There’s a sudden spark of interest circling the relationship between Japanese Culture and the Black experience. East West Players and The Robey Theatre Company took us back to Gardena circa 1986 this past weekend with “Yohen” starring Danny Glover, after 18 years, reprising his role as James Washington. Glover and June Sumi play a married couple, going through a “reevaluation” of their 37-year marriage. Yohen, written by Philip Kan Gotanda, and directed by Ben Guillory speaks heavily to bonds and differences between Japanese and African Americans.
Why has there been a lack of conversation concerning the two races until now? One reason may be that the Nisei, who were children at the time of interment in 1946, are now well into their 80’s and 90’s, therefore, increasing the urgency of preserving historical facts. In Yohen we see the differences clearly between the Washingtons, where the stigmas of prejudices are brought out.
Yohen refers to the unpredictable changes that take place when pottery is placed in the kiln. The result may be hideous or it may create an unusual beauty. This metaphor is the central conflict between this interracial couple. James (Glover) and Sumi (June) married 37 years. Without warning, She suddenly wants to bring about change by asking James to move out and start courting her again. Overcoming differences. Traditional Japanese culture clashes with simple Urban Americana is the underlining message of this poignant and powerful one-act play.
There is genuine warmth between Glover and June. At first, James tries to do whatever will make Sumi happy by snapping her out of what he feels may be a “way over-the-hill-ism period” (“a Stage 2 kind of thing?” he suggests tentatively.). Chock full of impactful one-liners like Sumi stating things like “James you’re too big, it would have killed me to have your baby” in which she feels to justify the reason they had no children.
At 65, he is a retired GI from the Army, fascinated with boxing and confused as to why his wife would want to pretend that their get-together in first scene, is their first date. She is 61 and has been at the same secretarial job for 18½ years. Being from a proud Samurai background, it was becoming increasingly apparent that the flip coin of rich vs poor, spoiled vs hard labor was coming to a head. Cultural Pride is the white elephant that surfaced as each conflict progressed between James’ simple life and Sumi’s constant nagging.

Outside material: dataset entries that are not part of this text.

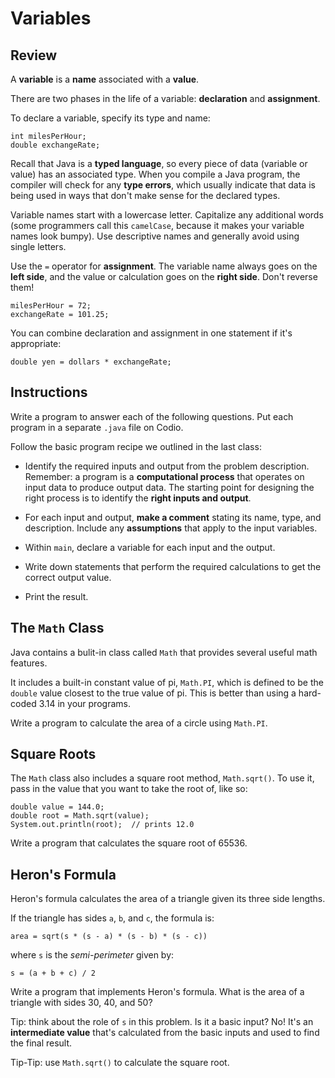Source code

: # Variables

## Review

A **variable** is a **name** associated with a **value**.

There are two phases in the life of a variable: **declaration** and **assignment**.

To declare a variable, specify its type and name:

```
int milesPerHour;
double exchangeRate;
```

Recall that Java is a **typed language**, so every piece of data (variable or value) has an associated type. When you compile a Java
program, the compiler will check for any **type errors**, which usually indicate that data is being used in ways that don't make sense
for the declared types.

Variable names start with a lowercase letter. Capitalize any additional words (some programmers call this `camelCase`, because it makes
your variable names look bumpy). Use descriptive names and generally avoid using single letters.

Use the `=` operator for **assignment**. The variable name always goes on the **left side**, and the value or calculation goes on the **right side**. Don't reverse them!

```
milesPerHour = 72;
exchangeRate = 101.25;
```

You can combine declaration and assignment in one statement if it's appropriate:

```
double yen = dollars * exchangeRate;
```

## Instructions

Write a program to answer each of the following questions. Put each program in a separate `.java` file on Codio.

Follow the basic program recipe we outlined in the last class:

- Identify the required inputs and output from the problem description. Remember: a program is a **computational process** that operates
on input data to produce output data. The starting point for designing the right process is to identify the **right inputs and output**.

- For each input and output, **make a comment** stating its name, type, and description. Include any **assumptions** that apply to the input variables.

- Within `main`, declare a variable for each input and the output.

- Write down statements that perform the required calculations to get the correct output value.

- Print the result.

## The `Math` Class

Java contains a bulit-in class called `Math` that provides several useful math features.

It includes a built-in constant value of pi, `Math.PI`, which is defined to be the `double` value closest to the true value of pi.
This is better than using a hard-coded 3.14 in your programs.

Write a program to calculate the area of a circle using `Math.PI`.

## Square Roots

The `Math` class also includes a square root method, `Math.sqrt()`. To use it, pass in the value that you want to take the 
root of, like so:

```
double value = 144.0;
double root = Math.sqrt(value);
System.out.println(root);  // prints 12.0
```

Write a program that calculates the square root of 65536.

## Heron's Formula

Heron's formula calculates the area of a triangle given its three side lengths.

If the triangle has sides `a`, `b`, and `c`, the formula is:

```
area = sqrt(s * (s - a) * (s - b) * (s - c))
```

where `s` is the *semi-perimeter* given by:

```
s = (a + b + c) / 2
```

Write a program that implements Heron's formula. What is the area of a triangle with sides 30, 40, and 50?

Tip: think about the role of `s` in this problem. Is it a basic input? No! It's an **intermediate value** that's calculated from the
basic inputs and used to find the final result.

Tip-Tip: use `Math.sqrt()` to calculate the square root.

##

She aspires to a life of elegance and restraint, and devotes herself to self-improvement and studying the art of Japanese pottery making. He wants to drink beer, watch television, and coach young would-be boxers at a local club — boys she considers thugs who don’t come from “good families.” The two love each other and want their relationship to continue, but mounting revelations continue to drive them apart. Ultimately, even after nearly 40 years together, their cultural differences may never come to a consensus. Despite their relationship, Downtown is still in love with Danny Glover, known best for his movie roles in Steven Spielberg‘s Color Purple or Die Hard 2 fame, where he’s known to take even the most seemingly irritable characters and transform them into some of the world’s most remarkable and memorable roles.